Richard L. Levy, MD, and colleagues at Wilmer Eye Institute evaluated the efficacy of increased botulinum toxin type A (Botox, Allergan Inc.) in eight consecutive patients with essential blepharospasm or Meige's syndrome. All patients had been receiving bilateral 50 U botulinum toxin injections bimonthly for at least 6 months. Upon enrollment, researchers increased patients' dosages to either 62.5 U or 75 U per side, with repeat injections administered at least 14 days apart.
Investigators found all patients generally tolerated the supramaximal doses. No vision- or life-threatening adverse events were reported, and no patients reported experiencing adverse events, such as rash, diplopia or increased facial weakness, according to the study.
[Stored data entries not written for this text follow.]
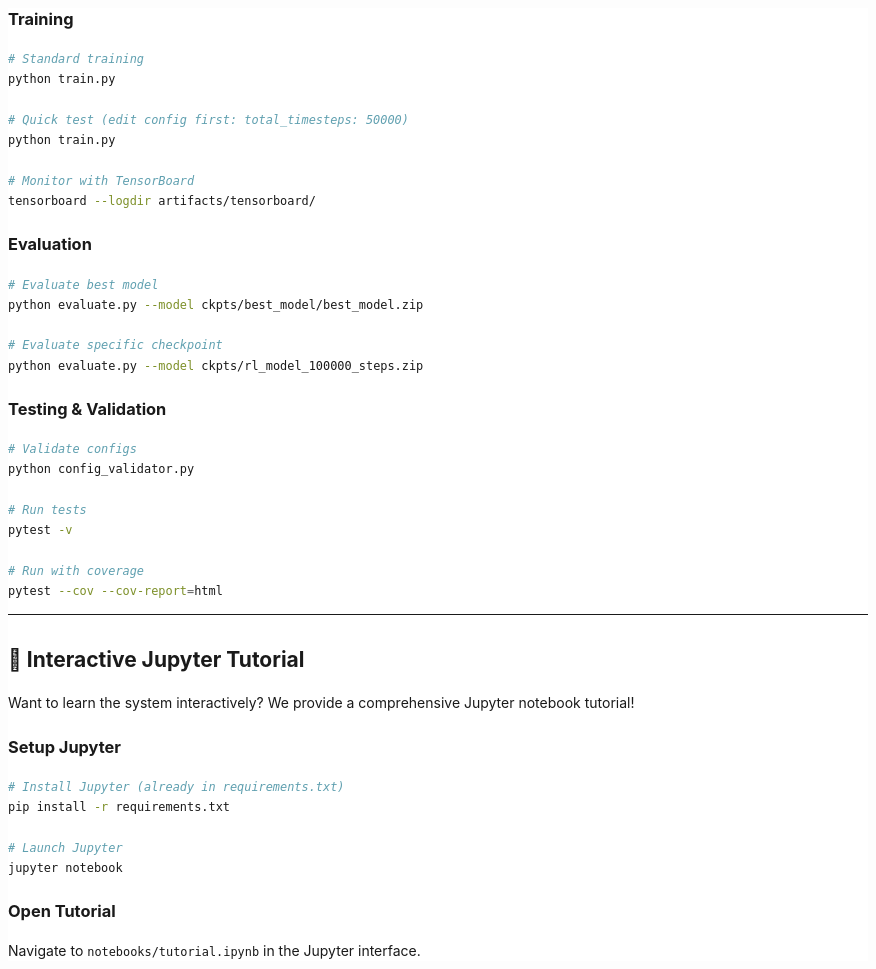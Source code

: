 ### Training
```bash
# Standard training
python train.py

# Quick test (edit config first: total_timesteps: 50000)
python train.py

# Monitor with TensorBoard
tensorboard --logdir artifacts/tensorboard/
```

### Evaluation
```bash
# Evaluate best model
python evaluate.py --model ckpts/best_model/best_model.zip

# Evaluate specific checkpoint
python evaluate.py --model ckpts/rl_model_100000_steps.zip
```

### Testing & Validation
```bash
# Validate configs
python config_validator.py

# Run tests
pytest -v

# Run with coverage
pytest --cov --cov-report=html
```

---

## 📓 Interactive Jupyter Tutorial

Want to learn the system interactively? We provide a comprehensive Jupyter notebook tutorial!

### Setup Jupyter
```bash
# Install Jupyter (already in requirements.txt)
pip install -r requirements.txt

# Launch Jupyter
jupyter notebook
```

### Open Tutorial
Navigate to `notebooks/tutorial.ipynb` in the Jupyter interface.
Four patients opted to continue receiving the supramaximal dosing regimen, three of whom had Meige's syndrome. Among these patients, the average time between repeat injections improved from 68 days to 90 days. Two patients reported improved reading ability and one patient reported less awareness of their condition, as well as an improvement in measures of quality of life.
The remaining four patients opted to return to 100 U injections, although intervals between injections increased from 72 days to 90 days. One patient noted she was less aware of her condition. However, the remaining three patients reported no change or increased difficulty with shopping or driving, according to the study.
"It may be that patients with Meige's syndrome are so debilitated from their condition that any improvement significantly improves their overall quality of life, whereas patients with isolated [essential blepharospasm] have higher expectations," the study authors said.
In contrast to prior studies, no patients in the current study experienced an increased incidence of ptosis from the higher botulinum toxin doses. This may be due to the study's injection protocol, which involved injections above the eyebrows and in the lateral canthal regions rather the upper eyelids, the authors noted.
The study is published in the September issue of Ophthalmology.